Molecular analysis of a human interferon-inducible gene family

Authors


  • EMBL and Genbank accession numbers. The accession numbers for the sequences reported in this paper are X57351 for 1–8D and X57352 for 1–8U.

Correspondence to I. M. Kerr, Imperial Cancer Research Fund, P. O. Box 123, Lincoln's Inn Fields, London WC2A 3PX, England

Abstract

Three functional members of the 1–8 gene family have been isolated on a single human genomic DNA fragment of less than 18 kb. The 1–8U and 1–8D genes are extremely similar: each is contained within a <2-kb fragment, has in its 5′flanking region two adjacent 14-base-pair sequences showing high similarity to interferon-stimulable response elements (ISREs) and has two highly related exons.
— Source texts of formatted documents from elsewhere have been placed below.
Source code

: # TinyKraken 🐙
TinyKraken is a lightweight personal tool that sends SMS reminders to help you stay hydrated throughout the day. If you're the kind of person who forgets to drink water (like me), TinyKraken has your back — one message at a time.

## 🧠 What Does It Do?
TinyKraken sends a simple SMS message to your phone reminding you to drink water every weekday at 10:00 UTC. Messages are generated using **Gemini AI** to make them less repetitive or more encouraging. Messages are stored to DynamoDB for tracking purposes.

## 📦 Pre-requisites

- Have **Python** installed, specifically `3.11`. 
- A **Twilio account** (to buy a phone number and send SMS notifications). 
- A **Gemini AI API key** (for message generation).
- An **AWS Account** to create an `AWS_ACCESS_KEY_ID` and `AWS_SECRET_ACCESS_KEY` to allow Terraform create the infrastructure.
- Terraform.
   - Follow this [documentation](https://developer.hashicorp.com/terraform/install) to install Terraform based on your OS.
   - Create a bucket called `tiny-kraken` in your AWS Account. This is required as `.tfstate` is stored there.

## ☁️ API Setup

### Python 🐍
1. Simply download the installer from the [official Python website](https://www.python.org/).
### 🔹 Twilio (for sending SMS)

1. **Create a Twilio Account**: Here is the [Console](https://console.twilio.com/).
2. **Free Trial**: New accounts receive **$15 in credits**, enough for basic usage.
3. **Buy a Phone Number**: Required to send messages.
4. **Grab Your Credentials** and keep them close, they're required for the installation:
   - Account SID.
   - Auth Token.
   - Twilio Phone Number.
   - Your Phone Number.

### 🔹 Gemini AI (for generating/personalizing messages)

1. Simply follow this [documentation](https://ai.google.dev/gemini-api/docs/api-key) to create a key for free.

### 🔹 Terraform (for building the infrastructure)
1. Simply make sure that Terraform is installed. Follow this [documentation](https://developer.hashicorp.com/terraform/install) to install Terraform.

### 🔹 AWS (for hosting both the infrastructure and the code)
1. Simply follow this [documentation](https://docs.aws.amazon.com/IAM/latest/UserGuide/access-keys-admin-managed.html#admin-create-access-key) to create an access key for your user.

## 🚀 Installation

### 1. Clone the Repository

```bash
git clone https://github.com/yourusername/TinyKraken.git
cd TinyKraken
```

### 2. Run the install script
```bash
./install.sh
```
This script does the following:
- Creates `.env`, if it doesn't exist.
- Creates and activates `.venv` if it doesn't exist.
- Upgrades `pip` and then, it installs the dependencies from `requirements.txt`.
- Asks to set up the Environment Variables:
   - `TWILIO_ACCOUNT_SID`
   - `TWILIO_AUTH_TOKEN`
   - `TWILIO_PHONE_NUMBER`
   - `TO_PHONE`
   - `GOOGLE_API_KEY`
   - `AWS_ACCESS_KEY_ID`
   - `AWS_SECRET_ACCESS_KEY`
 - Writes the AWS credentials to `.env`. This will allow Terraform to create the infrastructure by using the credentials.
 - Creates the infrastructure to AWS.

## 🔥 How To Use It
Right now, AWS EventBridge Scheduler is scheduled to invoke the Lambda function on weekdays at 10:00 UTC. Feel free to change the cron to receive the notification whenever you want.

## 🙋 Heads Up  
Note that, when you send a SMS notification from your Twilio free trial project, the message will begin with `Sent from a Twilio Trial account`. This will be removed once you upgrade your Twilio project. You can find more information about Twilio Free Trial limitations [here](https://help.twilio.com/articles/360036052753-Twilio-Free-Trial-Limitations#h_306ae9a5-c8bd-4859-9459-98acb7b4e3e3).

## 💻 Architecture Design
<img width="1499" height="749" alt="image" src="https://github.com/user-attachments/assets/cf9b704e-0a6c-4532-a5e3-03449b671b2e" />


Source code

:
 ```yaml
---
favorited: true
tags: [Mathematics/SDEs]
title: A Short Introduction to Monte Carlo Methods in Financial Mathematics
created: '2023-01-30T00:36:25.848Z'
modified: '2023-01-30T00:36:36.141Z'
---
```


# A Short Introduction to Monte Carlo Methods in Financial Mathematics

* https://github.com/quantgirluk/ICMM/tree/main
The third gene (9–27) has a similar overall structure, shows substantial similarity to the 1–8s but has only one ISRE which is 3′ of two CCAAT boxes not present in the 1–8U and D genes. The cDNAs corresponding to the three genes share 120 nucleotides of identical sequence and show > 90% identity over 70% of the coding sequence. For the 1–8U and D genes the high similarity extends into the 5′ non-coding and flanking regions. The open reading frames encode polypeptides that are likely to be of very similar structure. Antiserum to a conserved peptide detects a polypeptide(s) of about 14 kDa on PAGE which separates into three components on isoelectric focussing. The 9–27 and 1–8U genes are highly interferon-inducible, the 1–8D gene is much less so. These differences are mimicked by the activities of the corresponding ISREs placed 5′ of a marker gene in expression constructs. They presumably reflect differences in the interaction of the ISREs with the various interferon-inducible and constitutive factors that govern the interferon response.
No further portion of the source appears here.